Berlin. Château, 28 février 1896.

Stoecker a fini comme je l’avais prédit il y a des années ! Des pasteurs politiques, c’est une absurdité. Qui est chrétien est aussi social ; « chrétien-social » est un non-sens qui conduit à l’exaltation personnelle et à l’intolérance, toutes deux contraires au christianisme. Messieurs les pasteurs doivent s’occuper des âmes de leurs fidèles, cultiver la charité, mais laisser la politique hors de jeu, car elle ne les regarde point du tout.

GUILLAUME IMPERATOR REX.


C’est à son ancien précepteur que l’empereur expédiait ce billet ; quelques semaines après, M. de Stumm, exécuteur peut-être trop empressé, le livrait à la presse. Vicissitudes de destinées et vicissitudes d’opinion ! La réunion Waldersee de 1887, honorée du discours significatif du prince Guillaume, avait marqué l’apogée de la carrière de M. Stoecker ; le télégramme de 1896, signé de l’empereur Guillaume, semblait en marquer le terme.
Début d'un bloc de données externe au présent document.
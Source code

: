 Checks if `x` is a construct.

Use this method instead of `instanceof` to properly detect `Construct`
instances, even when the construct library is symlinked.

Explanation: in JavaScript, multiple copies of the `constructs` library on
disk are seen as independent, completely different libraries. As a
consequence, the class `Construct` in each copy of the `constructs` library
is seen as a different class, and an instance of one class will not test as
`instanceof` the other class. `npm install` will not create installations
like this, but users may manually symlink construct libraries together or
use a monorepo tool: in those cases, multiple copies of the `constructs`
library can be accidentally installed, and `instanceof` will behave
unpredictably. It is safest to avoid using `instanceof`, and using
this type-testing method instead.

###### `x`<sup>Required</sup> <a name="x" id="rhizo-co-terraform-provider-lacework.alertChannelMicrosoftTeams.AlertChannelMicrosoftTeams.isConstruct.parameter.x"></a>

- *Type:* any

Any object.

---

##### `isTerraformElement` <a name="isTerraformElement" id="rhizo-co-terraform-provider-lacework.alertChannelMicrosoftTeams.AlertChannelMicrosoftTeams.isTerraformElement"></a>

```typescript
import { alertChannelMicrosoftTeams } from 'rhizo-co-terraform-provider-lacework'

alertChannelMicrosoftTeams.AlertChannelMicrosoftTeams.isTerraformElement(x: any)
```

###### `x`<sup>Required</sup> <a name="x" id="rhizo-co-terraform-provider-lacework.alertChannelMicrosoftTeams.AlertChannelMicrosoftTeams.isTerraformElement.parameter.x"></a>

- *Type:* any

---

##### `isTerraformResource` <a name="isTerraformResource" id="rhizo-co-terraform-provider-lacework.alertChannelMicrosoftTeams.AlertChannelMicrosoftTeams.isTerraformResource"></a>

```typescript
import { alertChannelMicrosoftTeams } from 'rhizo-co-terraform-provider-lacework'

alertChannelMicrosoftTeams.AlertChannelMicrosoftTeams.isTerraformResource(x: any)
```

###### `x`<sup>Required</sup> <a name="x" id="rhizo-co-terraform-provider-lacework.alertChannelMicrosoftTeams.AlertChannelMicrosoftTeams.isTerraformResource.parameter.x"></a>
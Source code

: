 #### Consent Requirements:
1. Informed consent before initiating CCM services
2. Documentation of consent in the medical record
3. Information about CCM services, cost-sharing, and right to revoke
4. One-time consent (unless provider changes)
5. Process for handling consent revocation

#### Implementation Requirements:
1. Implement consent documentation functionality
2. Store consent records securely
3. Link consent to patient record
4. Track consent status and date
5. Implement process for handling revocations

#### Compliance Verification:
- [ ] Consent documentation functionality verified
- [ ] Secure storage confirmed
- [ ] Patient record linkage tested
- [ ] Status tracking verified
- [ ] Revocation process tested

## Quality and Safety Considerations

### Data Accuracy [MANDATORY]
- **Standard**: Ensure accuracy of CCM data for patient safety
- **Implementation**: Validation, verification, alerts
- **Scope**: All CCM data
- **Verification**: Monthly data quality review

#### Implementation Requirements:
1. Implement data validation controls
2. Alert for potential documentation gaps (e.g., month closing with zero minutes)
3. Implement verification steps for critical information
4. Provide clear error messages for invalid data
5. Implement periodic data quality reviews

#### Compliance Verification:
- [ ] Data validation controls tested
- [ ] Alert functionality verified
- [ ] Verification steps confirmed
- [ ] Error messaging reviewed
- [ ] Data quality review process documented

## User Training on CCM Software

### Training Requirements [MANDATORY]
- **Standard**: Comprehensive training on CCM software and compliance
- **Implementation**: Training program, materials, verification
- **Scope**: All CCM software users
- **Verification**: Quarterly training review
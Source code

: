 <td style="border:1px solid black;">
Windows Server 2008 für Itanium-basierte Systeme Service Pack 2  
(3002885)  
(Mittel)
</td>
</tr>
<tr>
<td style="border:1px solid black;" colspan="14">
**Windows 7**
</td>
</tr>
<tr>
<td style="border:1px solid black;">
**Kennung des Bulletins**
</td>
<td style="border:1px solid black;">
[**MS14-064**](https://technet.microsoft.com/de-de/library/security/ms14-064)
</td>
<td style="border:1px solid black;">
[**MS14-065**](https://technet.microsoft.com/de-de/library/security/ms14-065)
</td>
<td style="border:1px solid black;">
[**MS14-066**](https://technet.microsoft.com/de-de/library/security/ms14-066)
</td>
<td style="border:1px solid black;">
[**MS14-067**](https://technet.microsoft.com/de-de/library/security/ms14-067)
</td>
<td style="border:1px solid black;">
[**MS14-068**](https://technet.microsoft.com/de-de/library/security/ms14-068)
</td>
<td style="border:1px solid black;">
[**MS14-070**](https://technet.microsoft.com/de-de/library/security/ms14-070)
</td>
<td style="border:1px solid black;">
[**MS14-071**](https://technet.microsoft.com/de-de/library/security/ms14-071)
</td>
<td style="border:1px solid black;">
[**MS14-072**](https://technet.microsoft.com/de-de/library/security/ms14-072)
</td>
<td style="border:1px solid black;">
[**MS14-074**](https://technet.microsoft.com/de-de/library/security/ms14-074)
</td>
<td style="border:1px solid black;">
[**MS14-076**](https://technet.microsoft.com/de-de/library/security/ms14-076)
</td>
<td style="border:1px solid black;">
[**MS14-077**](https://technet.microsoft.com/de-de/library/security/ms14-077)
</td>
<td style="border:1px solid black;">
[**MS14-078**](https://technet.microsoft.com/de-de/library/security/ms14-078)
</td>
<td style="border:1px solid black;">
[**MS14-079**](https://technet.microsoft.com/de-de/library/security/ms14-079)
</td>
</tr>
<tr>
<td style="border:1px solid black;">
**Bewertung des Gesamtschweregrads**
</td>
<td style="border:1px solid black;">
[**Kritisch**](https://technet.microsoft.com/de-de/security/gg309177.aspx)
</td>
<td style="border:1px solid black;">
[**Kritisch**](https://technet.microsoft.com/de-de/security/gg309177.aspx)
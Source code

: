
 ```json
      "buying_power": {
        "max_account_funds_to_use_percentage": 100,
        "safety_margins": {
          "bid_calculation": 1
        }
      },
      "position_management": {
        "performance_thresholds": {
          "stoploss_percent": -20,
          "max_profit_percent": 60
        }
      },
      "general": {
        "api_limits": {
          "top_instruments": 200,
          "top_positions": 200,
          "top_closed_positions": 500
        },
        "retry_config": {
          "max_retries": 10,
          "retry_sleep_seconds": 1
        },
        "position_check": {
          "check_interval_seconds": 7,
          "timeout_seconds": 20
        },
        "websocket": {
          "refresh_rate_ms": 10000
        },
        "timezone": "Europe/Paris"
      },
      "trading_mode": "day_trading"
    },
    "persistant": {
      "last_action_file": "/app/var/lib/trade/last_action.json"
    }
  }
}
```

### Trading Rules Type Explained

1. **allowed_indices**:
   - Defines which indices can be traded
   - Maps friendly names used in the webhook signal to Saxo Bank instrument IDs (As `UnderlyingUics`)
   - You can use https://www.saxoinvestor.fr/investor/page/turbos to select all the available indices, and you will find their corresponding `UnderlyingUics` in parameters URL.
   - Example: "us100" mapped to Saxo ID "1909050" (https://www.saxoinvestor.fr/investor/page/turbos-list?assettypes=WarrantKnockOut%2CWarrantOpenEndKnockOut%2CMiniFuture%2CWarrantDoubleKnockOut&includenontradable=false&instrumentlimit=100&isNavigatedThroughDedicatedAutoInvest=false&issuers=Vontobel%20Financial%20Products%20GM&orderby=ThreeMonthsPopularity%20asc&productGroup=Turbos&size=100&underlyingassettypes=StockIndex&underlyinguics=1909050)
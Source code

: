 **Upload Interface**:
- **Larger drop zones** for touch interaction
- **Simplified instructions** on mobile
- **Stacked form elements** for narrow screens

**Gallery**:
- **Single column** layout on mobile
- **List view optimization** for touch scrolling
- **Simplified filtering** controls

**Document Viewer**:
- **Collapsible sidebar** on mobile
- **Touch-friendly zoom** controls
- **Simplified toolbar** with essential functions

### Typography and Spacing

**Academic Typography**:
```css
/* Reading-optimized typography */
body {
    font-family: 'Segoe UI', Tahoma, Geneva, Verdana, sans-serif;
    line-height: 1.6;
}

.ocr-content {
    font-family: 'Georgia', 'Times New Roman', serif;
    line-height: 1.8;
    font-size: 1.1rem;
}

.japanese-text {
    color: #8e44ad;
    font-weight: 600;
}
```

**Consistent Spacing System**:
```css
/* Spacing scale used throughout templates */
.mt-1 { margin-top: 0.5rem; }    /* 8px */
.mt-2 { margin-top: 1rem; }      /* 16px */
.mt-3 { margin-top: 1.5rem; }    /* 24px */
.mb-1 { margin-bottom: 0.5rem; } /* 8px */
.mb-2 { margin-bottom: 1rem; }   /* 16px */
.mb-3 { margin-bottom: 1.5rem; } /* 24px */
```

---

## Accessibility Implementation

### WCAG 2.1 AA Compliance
Et l’orateur princier de 1887 avait invoqué avec respect la pensée chrétienne-sociale ; le souverain, en 1896, traitait de non-sens l’accouplement de ces deux mots. M. Adolphe Stoecker et le christianisme social avaient été tour à tour exaltés ensemble et abaissés ensemble ; et l’ancien prédicateur de la cour pouvait trouver dans ce parallélisme une amère consolation.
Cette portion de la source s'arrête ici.